Fluid dynamics (18) and (19) are partial differential equations, the solutions to which can be approximated by the Wendroff difference. Considering the relationship \(\pi = c^{2} \rho\) between pressure \(\pi\) and density \(\rho\), where \(c^{2} = RT_{\text{t}} Z\) with gas constant R = 500, temperature Tt = 273 K, and compressibility factor Z = 0.9, constraints (18) and (19) can be reformulated as (20) and (21), describing the dynamics of mass flow rates and pressures at two ends m and n of a pipeline mn, the length of which is denoted by lmn.
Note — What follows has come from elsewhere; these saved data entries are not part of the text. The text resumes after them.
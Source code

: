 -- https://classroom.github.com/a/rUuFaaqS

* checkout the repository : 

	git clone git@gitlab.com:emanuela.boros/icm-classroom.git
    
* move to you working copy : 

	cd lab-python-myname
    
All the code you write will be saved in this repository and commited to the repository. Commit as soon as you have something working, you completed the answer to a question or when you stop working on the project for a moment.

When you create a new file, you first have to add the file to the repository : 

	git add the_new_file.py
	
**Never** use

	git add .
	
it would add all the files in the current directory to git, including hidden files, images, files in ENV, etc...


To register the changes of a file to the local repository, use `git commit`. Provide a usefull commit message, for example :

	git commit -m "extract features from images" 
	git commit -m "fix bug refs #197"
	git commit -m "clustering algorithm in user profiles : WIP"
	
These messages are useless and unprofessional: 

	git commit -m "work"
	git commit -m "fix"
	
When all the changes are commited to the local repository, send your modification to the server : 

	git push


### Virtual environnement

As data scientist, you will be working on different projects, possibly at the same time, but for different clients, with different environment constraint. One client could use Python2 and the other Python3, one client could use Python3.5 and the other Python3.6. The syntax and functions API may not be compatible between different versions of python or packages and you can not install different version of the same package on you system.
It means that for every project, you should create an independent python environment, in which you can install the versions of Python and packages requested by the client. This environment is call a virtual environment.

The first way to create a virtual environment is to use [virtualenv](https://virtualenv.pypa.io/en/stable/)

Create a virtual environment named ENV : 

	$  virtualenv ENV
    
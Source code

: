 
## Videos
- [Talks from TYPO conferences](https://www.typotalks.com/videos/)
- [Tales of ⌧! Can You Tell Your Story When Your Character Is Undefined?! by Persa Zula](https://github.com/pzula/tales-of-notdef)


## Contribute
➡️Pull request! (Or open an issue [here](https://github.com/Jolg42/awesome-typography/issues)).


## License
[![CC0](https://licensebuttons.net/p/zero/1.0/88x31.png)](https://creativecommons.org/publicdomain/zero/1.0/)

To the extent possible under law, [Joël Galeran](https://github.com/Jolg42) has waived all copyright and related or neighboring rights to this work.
It can be seen that the mass flow rates and pressures of natural gas within a pipeline are spatiotemporally coupled.

$$\begin{aligned} & \pi_{n,t + 1} + \pi_{m,t + 1} - \pi_{n,t} - \pi_{m,t} + \frac{{c^{2} \Delta t}}{{l_{mn} A_{mn} }} \\ & \quad \cdot \,\left( {M_{n,t + 1} - M_{m,t + 1} + M_{n,t} - M_{m,t} } \right) = 0 \, \qquad t = 1,2, \cdots ,N_{t} \\ \end{aligned}$$
(20)
$$\begin{aligned} & \frac{1}{{A_{mn} }}\left( {M_{n,t + 1} + M_{m,t + 1} - M_{n,t} - M_{m,t} } \right) + \frac{\Delta t}{{l_{mn} }} \\ & \quad \cdot \,\left( {\pi_{n,t + 1} - \pi_{m,t + 1} + \pi_{n,t} - \pi_{m,t} } \right)\text{ } + \frac{{\lambda \Delta t\varpi_{mn} }}{{4d_{mn} A_{mn} }} \\ & \quad \cdot \,\left( {M_{n,t + 1} + M_{m,t + 1} + M_{n,t} + M_{m,t} } \right) = 0\qquad \, t = 1,2, \cdots ,N_{t} \\ \end{aligned}$$
(21)

In (21), parameter \(\varpi_{mn}\) is the average gas flow rate and can be calculated as \(\varpi_{mn} = {{c^{2} \left( {{{M_{m,t} } \mathord{\left/ {\vphantom {{M_{m,t} } {\pi_{m,t} + {{M_{n,t} } \mathord{\left/ {\vphantom {{M_{n,t} } {\pi_{n,t} }}} \right. \kern-0pt} {\pi_{n,t} }}}}} \right. \kern-0pt} {\pi_{m,t} + {{M_{n,t} } \mathord{\left/ {\vphantom {{M_{n,t} } {\pi_{n,t} }}} \right. \kern-0pt} {\pi_{n,t} }}}}} \right)} \mathord{\left/ {\vphantom {{c^{2} \left( {{{M_{m,t} } \mathord{\left/ {\vphantom {{M_{m,t} } {\pi_{m,t} + {{M_{n,t} } \mathord{\left/ {\vphantom {{M_{n,t} } {\pi_{n,t} }}} \right. \kern-0pt} {\pi_{n,t} }}}}} \right. \kern-0pt} {\pi_{m,t} + {{M_{n,t} } \mathord{\left/ {\vphantom {{M_{n,t} } {\pi_{n,t} }}} \right. \kern-0pt} {\pi_{n,t} }}}}} \right)} {\left( {2A_{mn} } \right)}}} \right. \kern-0pt} {\left( {2A_{mn} } \right)}}\). In (20) and (21), time step Δt of the gas dynamics simulation is chosen as 100 s and \(N_{t}\) is the total number of time instants for optimizing gas source pressures, decided by Δt and the length of scheduling horizon.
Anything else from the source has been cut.